Pada Kamis lalu, Beijing merancang undang-undang keamanan nasional baru untuk Hong Kong. Dalam menyusun UU tersebut, Beijing berencana untuk menghindari badan pembuat hukum Hong Kong, Dewan Legislatif.
Dilansir laman Reuters, langkah ini telah memicu kekhawatiran sistem "one country two systems" yang memerintah Hong Kong sejak kembalinya ke pemerintah Cina pada 1997 dan dan yang menjamin kebebasan luas kota itu tidak terlihat di daratan. Dengan sistem tersebut, Hong Kong masih dapat menikmati kebebasan demokrasi dibandingkan Cina daratan. Namun, dengan UU baru ini, maka kebebasan berserikat dan berkumpul dibatasi. Para pelanggar UU dinilai sebagai tindakan subversif.

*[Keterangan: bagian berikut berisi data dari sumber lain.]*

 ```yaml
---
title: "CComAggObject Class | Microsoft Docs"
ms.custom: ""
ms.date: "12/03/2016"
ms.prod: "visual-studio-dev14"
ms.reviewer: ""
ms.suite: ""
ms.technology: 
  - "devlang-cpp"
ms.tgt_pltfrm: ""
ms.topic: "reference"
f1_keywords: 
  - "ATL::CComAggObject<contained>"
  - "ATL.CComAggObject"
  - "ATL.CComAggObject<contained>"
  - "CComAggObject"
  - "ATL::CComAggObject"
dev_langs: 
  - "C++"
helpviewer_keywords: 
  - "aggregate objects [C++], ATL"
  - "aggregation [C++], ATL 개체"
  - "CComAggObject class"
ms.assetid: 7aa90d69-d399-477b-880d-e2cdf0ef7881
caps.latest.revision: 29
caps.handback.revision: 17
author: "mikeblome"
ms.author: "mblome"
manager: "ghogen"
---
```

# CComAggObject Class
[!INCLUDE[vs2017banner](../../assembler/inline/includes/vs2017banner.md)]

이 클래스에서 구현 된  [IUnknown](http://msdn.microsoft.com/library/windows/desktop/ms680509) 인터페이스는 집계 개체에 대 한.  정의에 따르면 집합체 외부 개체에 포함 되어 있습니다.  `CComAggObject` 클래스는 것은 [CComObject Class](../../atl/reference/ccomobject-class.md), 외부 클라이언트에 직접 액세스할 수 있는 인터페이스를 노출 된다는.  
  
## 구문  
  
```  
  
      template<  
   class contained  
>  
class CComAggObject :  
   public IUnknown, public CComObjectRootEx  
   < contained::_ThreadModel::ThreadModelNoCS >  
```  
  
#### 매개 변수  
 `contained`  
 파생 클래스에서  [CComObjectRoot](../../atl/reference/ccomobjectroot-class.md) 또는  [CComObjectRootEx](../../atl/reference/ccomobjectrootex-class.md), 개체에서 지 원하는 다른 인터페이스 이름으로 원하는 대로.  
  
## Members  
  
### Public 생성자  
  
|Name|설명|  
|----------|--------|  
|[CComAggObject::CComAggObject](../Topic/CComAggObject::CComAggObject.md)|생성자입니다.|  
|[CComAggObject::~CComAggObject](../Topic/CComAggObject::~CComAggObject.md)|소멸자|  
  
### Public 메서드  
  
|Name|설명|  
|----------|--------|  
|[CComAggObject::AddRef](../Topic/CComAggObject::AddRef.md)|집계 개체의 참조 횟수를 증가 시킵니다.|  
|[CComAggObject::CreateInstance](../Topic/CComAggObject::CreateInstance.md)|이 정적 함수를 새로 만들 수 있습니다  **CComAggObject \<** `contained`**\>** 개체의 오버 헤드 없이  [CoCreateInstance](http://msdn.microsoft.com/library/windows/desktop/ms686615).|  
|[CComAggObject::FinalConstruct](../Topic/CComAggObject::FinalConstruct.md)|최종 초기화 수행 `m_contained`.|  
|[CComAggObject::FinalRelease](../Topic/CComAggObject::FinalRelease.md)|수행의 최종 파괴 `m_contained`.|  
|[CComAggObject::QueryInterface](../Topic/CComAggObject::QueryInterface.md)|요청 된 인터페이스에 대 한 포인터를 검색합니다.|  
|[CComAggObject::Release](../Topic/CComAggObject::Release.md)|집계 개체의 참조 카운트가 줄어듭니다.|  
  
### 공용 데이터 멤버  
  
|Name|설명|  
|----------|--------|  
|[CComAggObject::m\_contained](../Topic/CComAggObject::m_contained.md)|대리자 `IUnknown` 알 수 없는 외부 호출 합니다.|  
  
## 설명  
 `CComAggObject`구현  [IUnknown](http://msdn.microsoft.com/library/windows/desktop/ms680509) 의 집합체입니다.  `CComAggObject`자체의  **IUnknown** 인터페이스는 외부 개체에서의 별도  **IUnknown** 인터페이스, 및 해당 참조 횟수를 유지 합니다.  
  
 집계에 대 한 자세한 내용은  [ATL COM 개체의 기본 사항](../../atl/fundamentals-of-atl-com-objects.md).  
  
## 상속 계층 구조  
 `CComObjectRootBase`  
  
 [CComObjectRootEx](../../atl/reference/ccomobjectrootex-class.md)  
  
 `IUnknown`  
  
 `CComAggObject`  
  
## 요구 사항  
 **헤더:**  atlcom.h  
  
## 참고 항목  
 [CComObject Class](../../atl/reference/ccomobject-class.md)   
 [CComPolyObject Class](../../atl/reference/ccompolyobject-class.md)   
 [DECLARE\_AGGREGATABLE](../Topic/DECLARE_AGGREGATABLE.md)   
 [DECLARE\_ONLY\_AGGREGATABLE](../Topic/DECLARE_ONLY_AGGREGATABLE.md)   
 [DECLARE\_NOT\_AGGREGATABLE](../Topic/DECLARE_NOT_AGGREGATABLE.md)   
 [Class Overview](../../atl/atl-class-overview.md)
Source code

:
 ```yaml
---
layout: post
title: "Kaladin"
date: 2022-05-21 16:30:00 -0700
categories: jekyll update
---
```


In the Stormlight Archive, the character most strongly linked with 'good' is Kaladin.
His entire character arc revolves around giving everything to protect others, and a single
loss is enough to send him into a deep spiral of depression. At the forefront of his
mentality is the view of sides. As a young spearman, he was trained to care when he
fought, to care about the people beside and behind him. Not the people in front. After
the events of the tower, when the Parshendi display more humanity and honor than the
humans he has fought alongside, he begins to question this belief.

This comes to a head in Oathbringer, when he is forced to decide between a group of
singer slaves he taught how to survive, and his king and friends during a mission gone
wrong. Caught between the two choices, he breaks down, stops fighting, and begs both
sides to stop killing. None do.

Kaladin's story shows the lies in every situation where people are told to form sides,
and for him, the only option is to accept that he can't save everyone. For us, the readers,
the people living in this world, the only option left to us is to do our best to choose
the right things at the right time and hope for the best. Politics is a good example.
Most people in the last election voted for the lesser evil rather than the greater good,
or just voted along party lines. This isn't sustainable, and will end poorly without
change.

Beberapa komentator lokal menilai, RUU tersebut sebagai "opsi nuklir" yang merupakan bagian dari permainan kekuasaan tinggi Presiden Cina Xi Jinping.
Serangan balasan komentar juga meningkat pada Sabtu, ketika hampir 200 tokoh politik dari seluruh dunia mengatakan, UU yang diusulkan Cina adalah serangan komprehensif terhadap otonomi kota, aturan hukum dan kebebasan mendasar.
Namun Cina telah menolak keluhan negara-negara lain. Cina menyebut negara lain turut "campur tangan" dan menolak kekhawatiran undang-undang yang diusulkan akan merugikan investor asing.